Through my volunteering as a lactation counselor and my personal experience of nursing two other children, I know that breastfeeding is all about supply and demand.  I have seen twins nurse successfully.  I know nursing on one breast is possible, but seeing it is amazing.  I marvel that my body works so well and my baby thrives on just my milk.

As my baby turns into a toddler, I love that nursing is still a part of our lives.  I see how important it is to her.  She knows there's only one breast and nipple and it's just fine with her.

Friday, January 8, 2010

Becoming Pregnant

When I was diagnosed with breast cancer just over two years ago, I wondered if I would ever be pregnant again.  As treatment options became reality, it seemed less and less likely.  Now I am pregnant again and it seems so normal, yet so long ago that I felt like this.  It was a lifetime ago, but only 5 and a half years ago. 

Having a cancer grow inside your body feels so foreign and is something so unwelcome.  Becoming pregnant is taking back some of that control, though trying to get pregnant is another lesson in lack of control.

Feeling my remaining breast swell and do what it is supposed to do is so normal.  Growing a healthy, normal baby again is so fulfilling.  

I feel tremendously lucky that I have no evidence of disease and am able to be pregnant.  If I had had a hormone receptive cancer, I would likely still be taking Tamoxifen and not pregnant.

Even though I feel like a breastfeeding expert, I do have some concerns about nursing on only one side.  There isn't much information available for women who find themselves breastfeeding after a mastectomy.  What if my nipple becomes damaged?  What if she seems to need more?  Even though I know that through the perfect system of supply and demand, she will have just enough.

Being older and post cancer treatment certainly has made this pregnancy a bit harder than my others.  I started at a higher weight and did have some concerns about being 37 years old.

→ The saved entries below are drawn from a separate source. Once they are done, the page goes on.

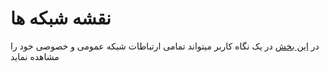 # نقشه شبکه ها

در [این بخش](https://panel.virakcloud.com/instances/network/network-map) در یک نگاه کاربر میتواند تمامی ارتباطات شبکه عمومی و خصوصی خود را مشاهده نماید

<DarkModeImage
  dark-src="/images/guides/fa/dark/networks/Net-map.webp"
  light-src="/images/guides/fa/light/networks/Net-map.webp"
  alt="Network Map"
/>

Already having a six year old and a ten year old brings many people to pause.  Why the big space in my family?  Do I really want to “start all over again?”  Watching a baby grow and develop is an awesome experience, seeing it through my older childrens’ eyes is even more so.  I know what to expect in some instances, but for them it’s like magic.

Ultimately choosing to have another baby and being able to was the best decision for me.  It has been healing to see my body function more normally.

Friday, February 29, 2008

Finishing Herceptin and Cancer Treatment

The new normal:  what life following a cancer diagnosis is often considered.

My life which used to be filled with toddler music class, story time at the library, shuttling to karate classes, visits with friends, the zoo, and the children's museum had been replaced almost entirely with doctor visits, IVs, fatigue, and a general sense of being distracted.  I read cancer magazines, books about cancer, and participate on a message forum for young women diagnosed with breast cancer.  I have scars and lots of doctors.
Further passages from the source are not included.